A nationally known tourist attraction, Rockome Gardens, which featured large formal gardens, concrete fencing and architecture, and many Amish-influenced attractions was located just outside of Arcola. Rockome Gardens was built in 1937 and was operated for nearly 80 years by members of the local Old Order Amish community. In 2015, the Rockome Gardens property was sold to a local developer and has since been converted into Aikman Wildlife Adventure, a drive-through wildlife park which officially launched in 2016.

Arcola is also known for housing the world's only Hippie Memorial, created by Bob Moomaw, who died in 1998. He worked as a railroad clerk and tax assessor, but did not like either job. As an eccentric, independent artist with strong beliefs, he was able to give voice to his feelings, passions and opinions through his art and the writing on the sides of his buildings. He created the 62-foot-long artwork starting in 1992 to say something about his life and the era during which he lived. A nearby marker gives an interpretation of his work.

In the countryside surrounding nearby Arthur, Illinois, is a prominent community of Old Order Amish, the largest in Illinois. Amish farms occupy much of the farmland west of Arcola, with the highest concentration of Amish businesses around Arthur and the unincorporated communities of Chesterville, Bourbon, and Cadwell. Arcola is home to the Illinois Amish Interpretive Center. The Old Order Amish Museum opened in 1996 and features exhibits on most aspects of Amish life, as well as an introductory video about the Central Illinois Amish.

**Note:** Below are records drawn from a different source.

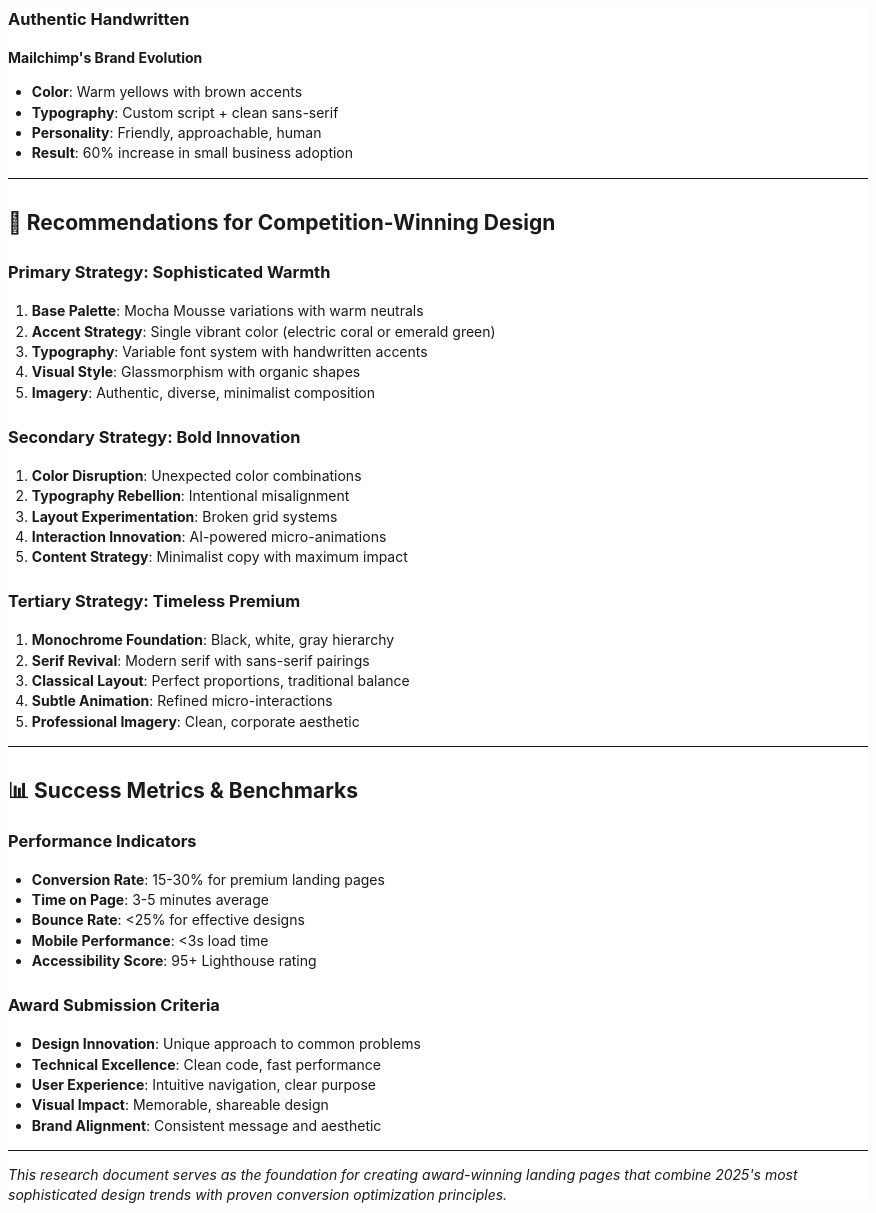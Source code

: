 ### Authentic Handwritten
**Mailchimp's Brand Evolution**
- **Color**: Warm yellows with brown accents
- **Typography**: Custom script + clean sans-serif
- **Personality**: Friendly, approachable, human
- **Result**: 60% increase in small business adoption

---

## 🎯 Recommendations for Competition-Winning Design

### Primary Strategy: Sophisticated Warmth
1. **Base Palette**: Mocha Mousse variations with warm neutrals
2. **Accent Strategy**: Single vibrant color (electric coral or emerald green)
3. **Typography**: Variable font system with handwritten accents
4. **Visual Style**: Glassmorphism with organic shapes
5. **Imagery**: Authentic, diverse, minimalist composition

### Secondary Strategy: Bold Innovation
1. **Color Disruption**: Unexpected color combinations
2. **Typography Rebellion**: Intentional misalignment
3. **Layout Experimentation**: Broken grid systems
4. **Interaction Innovation**: AI-powered micro-animations
5. **Content Strategy**: Minimalist copy with maximum impact

### Tertiary Strategy: Timeless Premium
1. **Monochrome Foundation**: Black, white, gray hierarchy
2. **Serif Revival**: Modern serif with sans-serif pairings
3. **Classical Layout**: Perfect proportions, traditional balance
4. **Subtle Animation**: Refined micro-interactions
5. **Professional Imagery**: Clean, corporate aesthetic

---

## 📊 Success Metrics & Benchmarks

### Performance Indicators
- **Conversion Rate**: 15-30% for premium landing pages
- **Time on Page**: 3-5 minutes average
- **Bounce Rate**: <25% for effective designs
- **Mobile Performance**: <3s load time
- **Accessibility Score**: 95+ Lighthouse rating

### Award Submission Criteria
- **Design Innovation**: Unique approach to common problems
- **Technical Excellence**: Clean code, fast performance
- **User Experience**: Intuitive navigation, clear purpose
- **Visual Impact**: Memorable, shareable design
- **Brand Alignment**: Consistent message and aesthetic

---

*This research document serves as the foundation for creating award-winning landing pages that combine 2025's most sophisticated design trends with proven conversion optimization principles.*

Through the museum, tours can be scheduled of the Amish countryside, Amish homes, farms, and businesses; meals in Amish homes can be scheduled as well.

Arcola is somewhat known for the Lawn Rangers, a "precision lawn mower drill team" that marches in formation with brooms and lawn mowers while wearing cowboy hats. Every year since 1980, the Lawn Rangers have marched in the Arcola Broom Corn Festival Parade. The event, held the weekend after Labor Day, honors Arcola's position in the late 19th century as a center of broom corn production. The Grand Marshal of the Parade in 1980 was Clayton Moore, famous as the Lone Ranger, and the team was named in his honor. This unique custom was publicized by humor columnist Dave Barry, who marched with the Lawn Rangers in 1995.

In addition, Arcola was also known for Arrol's drug store, which had the names of all of its customers painted on mugs. The store was filmed on CBS's evening news in 1977. In 1984, after Bob Arrol's death, it was purchased and ran for 14 years, before closing down in 1998. The mugs are now stored in the Arcolan chamber of commerce.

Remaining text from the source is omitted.